Work task — Retype only the lines that run from the top of the material below to the line bearing "Barnabus shrugged, gathered", inclusive, and keep the pictures out.

Data provided —
********************

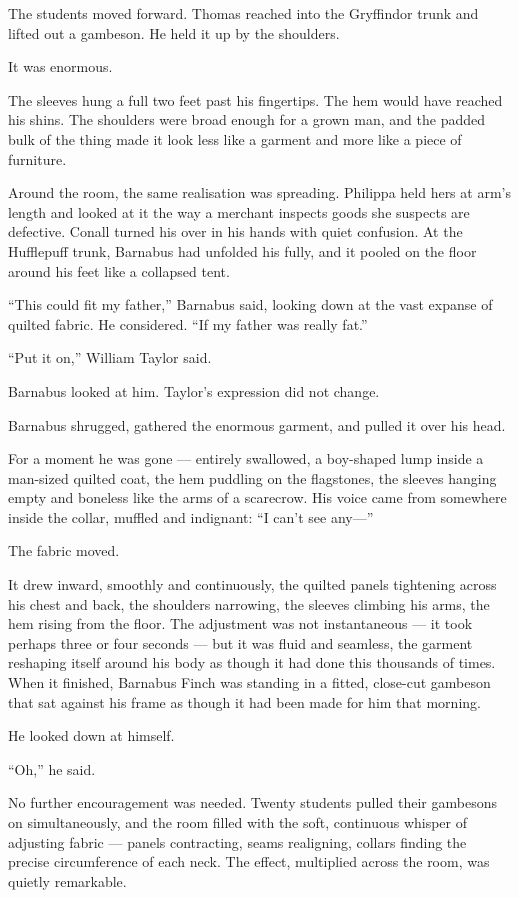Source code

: The students moved forward. Thomas reached into the Gryffindor trunk and lifted out a gambeson. He held it up by the shoulders.
 
It was enormous.
 
The sleeves hung a full two feet past his fingertips. The hem would have reached his shins. The shoulders were broad enough for a grown man, and the padded bulk of the thing made it look less like a garment and more like a piece of furniture.
 
Around the room, the same realisation was spreading. Philippa held hers at arm's length and looked at it the way a merchant inspects goods she suspects are defective. Conall turned his over in his hands with quiet confusion. At the Hufflepuff trunk, Barnabus had unfolded his fully, and it pooled on the floor around his feet like a collapsed tent.
 
\enquote{This could fit my father,} Barnabus said, looking down at the vast expanse of quilted fabric. He considered. \enquote{If my father was really fat.}
 
\enquote{Put it on,} William Taylor said.
 
Barnabus looked at him. Taylor's expression did not change.
 
Barnabus shrugged, gathered the enormous garment, and pulled it over his head.
 
For a moment he was gone --- entirely swallowed, a boy-shaped lump inside a man-sized quilted coat, the hem puddling on the flagstones, the sleeves hanging empty and boneless like the arms of a scarecrow. His voice came from somewhere inside the collar, muffled and indignant: \enquote{I can't see any---}
 
The fabric moved.
 
It drew inward, smoothly and continuously, the quilted panels tightening across his chest and back, the shoulders narrowing, the sleeves climbing his arms, the hem rising from the floor. The adjustment was not instantaneous --- it took perhaps three or four seconds --- but it was fluid and seamless, the garment reshaping itself around his body as though it had done this thousands of times. When it finished, Barnabus Finch was standing in a fitted, close-cut gambeson that sat against his frame as though it had been made for him that morning.
 
He looked down at himself.
 
\enquote{Oh,} he said.
 
No further encouragement was needed. Twenty students pulled their gambesons on simultaneously, and the room filled with the soft, continuous whisper of adjusting fabric --- panels contracting, seams realigning, collars finding the precise circumference of each neck. The effect, multiplied across the room, was quietly remarkable.
 
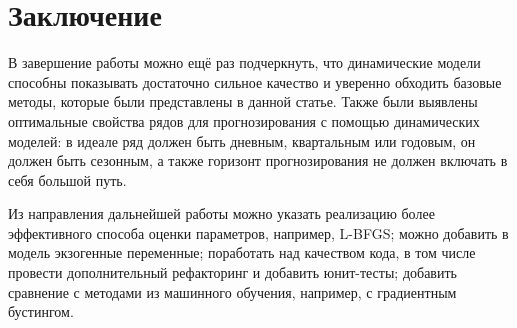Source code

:\documentclass[a4paper,14pt]{extarticle}
\begin{document}
\section{Заключение}
В завершение работы можно ещё раз подчеркнуть, что динамические модели способны показывать достаточно сильное качество и уверенно обходить базовые методы, которые были представлены в данной статье. Также были выявлены оптимальные свойства рядов для прогнозирования с помощью динамических моделей: в идеале ряд должен быть дневным, квартальным или годовым, он должен быть сезонным, а также горизонт прогнозирования не должен включать в себя большой путь. 

Из направления дальнейшей работы можно указать реализацию более эффективного способа оценки параметров, например, L-BFGS; можно добавить в модель экзогенные переменные; поработать над качеством кода, в том числе провести дополнительный рефакторинг и добавить юнит-тесты; добавить сравнение с методами из машинного обучения, например, с градиентным бустингом. 

\newpage 
\end{document}
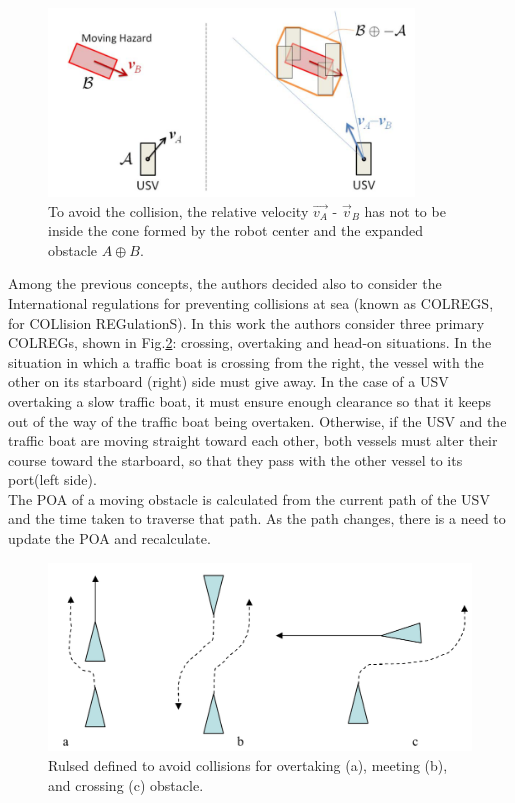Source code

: \documentclass[12pt]{article}
\begin{document}
              \begin{figure}
                    \centering
                    \includegraphics[height=5cm]{./Images/Kuwata/obs_vel}
                    \caption{To avoid the collision, the relative velocity $\vec{v_A}$ - $\vec{v}_B$ has not to be inside the cone formed by the robot center and the expanded obstacle $A\oplus B$.}
                    \label{fig:obs_vel}
              \end{figure}

              Among the previous concepts, the authors decided also to consider the International regulations for preventing collisions at sea (known as COLREGS, for COLlision REGulationS). In this work the authors consider three primary COLREGs, shown in Fig.\ref{fig:colregs}: crossing, overtaking and head-on situations. In the situation in which a traffic boat is crossing from the right, the vessel with the other on its starboard (right) side must give away. In the case of a USV overtaking a slow traffic boat, it must ensure enough clearance so that it keeps out of the way of the traffic boat being overtaken. Otherwise, if the USV and the traffic boat are moving straight toward each other, both vessels must alter their course toward the starboard, so that they pass with the other vessel to its port(left side).\\
              The POA of a moving obstacle is calculated from the current path of the USV and the time taken to traverse that path. As the path changes, there is a need to update the POA and recalculate.

              \begin{figure}
                    \centering
                    \includegraphics[height=5cm]{./Images/Larson/colregs}
                    \caption{Rulsed defined to avoid collisions for overtaking (a), meeting (b), and crossing (c) obstacle.}
                    \label{fig:colregs}
              \end{figure}
\end{document}
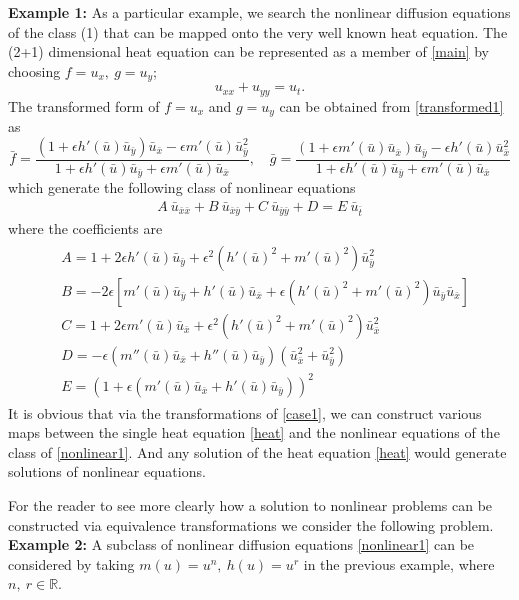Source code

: \documentclass[a4paper]{article}
\def\bea{\begin{eqnarray}}
\def\eea{\end{eqnarray}}
\def\be{\begin{equation}}
\def\ee{\end{equation}}
\def\bes{\begin{equation*}}
\def\ees{\end{equation*}}
\begin{document}
 {\bf{Example 1:}} As a particular example, we search the nonlinear diffusion equations of the class (1) that can be mapped onto the very well known heat equation. The (2+1)  dimensional  heat equation can be represented as a member of \eqref{main} by choosing   $ f=u_x,\ g=u_y$;
   \be
\label{heat}
u_{xx}+u_{yy}= u_t.
\ee
The transformed form of $f=u_x$ and $g=u_y$ can be obtained  from \eqref{transformed1} as
 \bes
  \bar f=\frac{(1+\epsilon h'(\bar u)\bar u_{\bar y} )\bar u_{\bar x}-\epsilon m'(\bar u)\bar u_{\bar y}^2}{1+\epsilon h'(\bar u)\bar u_{\bar y} +\epsilon m'(\bar u)\bar u_{\bar x}},\quad
  \bar g=\frac{(1+\epsilon m'(\bar u)\bar u_{\bar x} )\bar u_{\bar y}-\epsilon h'(\bar u)\bar u_{\bar x}^2}{1+\epsilon h'(\bar u)\bar u_{\bar y} +\epsilon m'(\bar u)\bar u_{\bar x}}
 \ees
which generate the following class of nonlinear equations
 \bea
 \label{nonlinear1}
  A \ \bar u_{\bar x\bar x}+ B \ \bar u_{\bar x \bar y} +C \ \bar u_{\bar y\bar y} + D = E \ \bar u_{\bar t}
 \eea
 where the coefficients are 
 \bea
 \begin{split}
& A = 1+2 \epsilon h'(\bar u)\bar u_{\bar y}+\epsilon^2\left(h'(\bar u)^2+m'(\bar u)^2\right)\bar u_{\bar y}^2\\
& B = -2
 \epsilon \left[m'(\bar u)\bar u_{\bar y}+h'(\bar u)\bar u_{\bar x}+\epsilon\left(h'(\bar u)^2+m'(\bar u)^2\right)\bar u_{\bar y}\bar u_{\bar x}\right]
\\
& C= 1+2\epsilon  m'(\bar u)\bar u_{\bar x}
 + \epsilon^2\left(h'(\bar u)^2+m'(\bar u)^2\right)\bar u_{\bar x}^2 \\
& D =  -\epsilon
 \left(m''(\bar u)\bar u_{\bar x}+h''(\bar u)\bar u_{\bar y}\right) \left( \bar u_{\bar x}^2 + \bar u_{\bar y}^2\right) \\
  & E= \left(1+\epsilon(m'(\bar u)\bar u_{\bar x}+h'(\bar u)\bar u_{\bar y})\right)^2
 \end{split}
 \eea
It is obvious that via the  transformations of \eqref{case1}, we can construct  various  maps between   the single heat equation \eqref{heat} and the nonlinear  equations of  the class of  \eqref{nonlinear1}. And any solution of the heat equation \eqref{heat} would generate solutions of nonlinear equations. 
\par 
For the reader to see more clearly how a solution to  nonlinear problems can be constructed via  equivalence transformations we consider the following problem.\\
 {\bf Example 2:}
A subclass of nonlinear diffusion equations \eqref{nonlinear1} can be considered by taking  $m(u)=u^n,\ h(u)=u^r$ in the previous example, where $n,\ r \in \mathbb{R}$.  
\end{document}
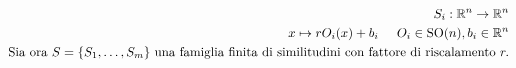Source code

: \documentclass[preview]{standalone}
\begin{document}
\begin{align*}
S_i : \mathbb{R}^n \to \mathbb{R}^n \\ x \mapsto r O_i(x) + b_i\hspace{0.5 cm} O_i \in \text{SO}(n), b_i \in \mathbb{R}^n \\  \text{Sia ora }S = \{S_1, \dots, S_m\} \text{ una famiglia finita di similitudini con fattore di riscalamento } r.
\end{align*}
\end{document}
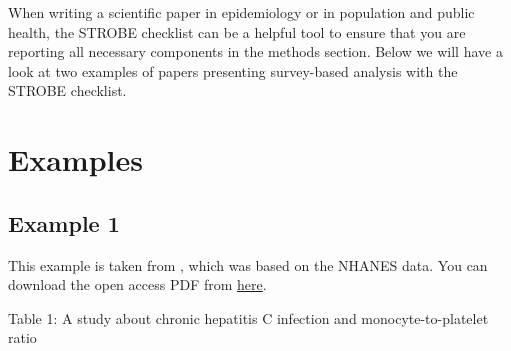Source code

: \documentclass[
]{book}
\begin{document}
When writing a scientific paper in epidemiology or in population and public health, the STROBE checklist \citep{von2007strengthening} can be a helpful tool to ensure that you are reporting all necessary components in the methods section. Below we will have a look at two examples of papers presenting survey-based analysis with the STROBE checklist.

\hypertarget{examples-1}{%
\section{Examples}\label{examples-1}}

\hypertarget{example-1-1}{%
\subsection{Example 1}\label{example-1-1}}

This example is taken from \citet{nikiforuk2021influence}, which was based on the NHANES data. You can download the open access PDF from \href{https://www.ncbi.nlm.nih.gov/pmc/articles/PMC8278694/pdf/12889_2021_Article_11267.pdf}{here}.

Table 1: A study about chronic hepatitis C infection and monocyte-to-platelet ratio \citep{nikiforuk2021influence}
\end{document}
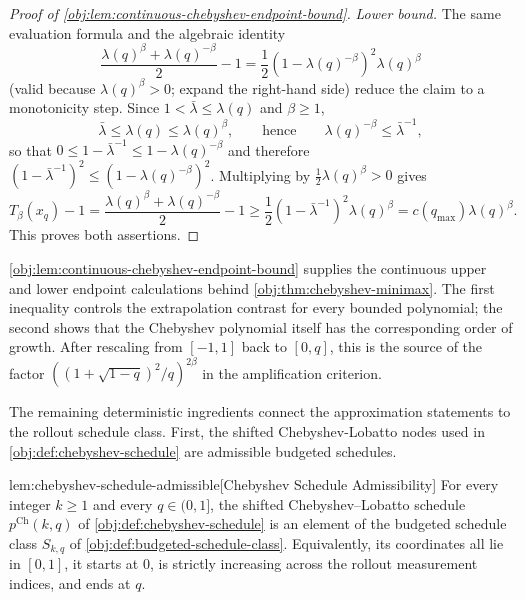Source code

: \documentclass[11pt]{article}
\begin{document}
\begin{proof}[Proof of \cref{obj:lem:continuous-chebyshev-endpoint-bound}]
\emph{Lower bound.}
The same evaluation formula and the algebraic identity
\[
\frac{\lambda(q)^\beta+\lambda(q)^{-\beta}}2-1
=
\frac12\left(1-\lambda(q)^{-\beta}\right)^2\lambda(q)^\beta
\]
(valid because \(\lambda(q)^\beta>0\); expand the right-hand side) reduce the claim to a monotonicity step. Since \(1<\bar{\lambda}\le\lambda(q)\) and \(\beta\ge1\),
\[
\bar{\lambda}\le\lambda(q)\le\lambda(q)^\beta ,
\qquad\text{hence}\qquad
\lambda(q)^{-\beta}\le\bar{\lambda}^{-1},
\]
so that \(0\le 1-\bar{\lambda}^{-1}\le 1-\lambda(q)^{-\beta}\) and therefore \((1-\bar{\lambda}^{-1})^2\le\left(1-\lambda(q)^{-\beta}\right)^2\). Multiplying by \(\tfrac12\lambda(q)^\beta>0\) gives
\[
T_\beta(x_q)-1
=
\frac{\lambda(q)^\beta+\lambda(q)^{-\beta}}2-1
\ge
\frac12(1-\bar{\lambda}^{-1})^2\lambda(q)^\beta
=
c(q_{\max})\lambda(q)^\beta.
\] %
This proves both assertions. %
\end{proof}

\cref{obj:lem:continuous-chebyshev-endpoint-bound} supplies the continuous upper and lower endpoint calculations behind \cref{obj:thm:chebyshev-minimax}. The first inequality controls the extrapolation contrast for every bounded polynomial; the second shows that the Chebyshev polynomial itself has the corresponding order of growth. After rescaling from \([-1,1]\) back to \([0,q]\), this is the source of the factor \(((1+\sqrt{1-q})^2/q)^{2\beta}\) in the amplification criterion.

The remaining deterministic ingredients connect the approximation statements to the rollout schedule class. First, the shifted Chebyshev-Lobatto nodes used in \cref{obj:def:chebyshev-schedule} are admissible budgeted schedules.

\begin{lemmav}{lem:chebyshev-schedule-admissible}[Chebyshev Schedule Admissibility]
For every integer $k \ge 1$ and every $q \in (0,1]$, the shifted Chebyshev--Lobatto schedule $p^{\mathrm{Ch}}(k,q)$ of \cref{obj:def:chebyshev-schedule} is an element of the budgeted schedule class $S_{k,q}$ of \cref{obj:def:budgeted-schedule-class}. Equivalently, its coordinates all lie in $[0,1]$, it starts at $0$, is strictly increasing across the rollout measurement indices, and ends at $q$.
\end{lemmav}
\end{document}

********************

Expected output —
Source code

: The students moved forward. Thomas reached into the Gryffindor trunk and lifted out a gambeson. He held it up by the shoulders.
 
It was enormous.
 
The sleeves hung a full two feet past his fingertips. The hem would have reached his shins. The shoulders were broad enough for a grown man, and the padded bulk of the thing made it look less like a garment and more like a piece of furniture.
 
Around the room, the same realisation was spreading. Philippa held hers at arm's length and looked at it the way a merchant inspects goods she suspects are defective. Conall turned his over in his hands with quiet confusion. At the Hufflepuff trunk, Barnabus had unfolded his fully, and it pooled on the floor around his feet like a collapsed tent.
 
\enquote{This could fit my father,} Barnabus said, looking down at the vast expanse of quilted fabric. He considered. \enquote{If my father was really fat.}
 
\enquote{Put it on,} William Taylor said.
 
Barnabus looked at him. Taylor's expression did not change.
 
Barnabus shrugged, gathered the enormous garment, and pulled it over his head.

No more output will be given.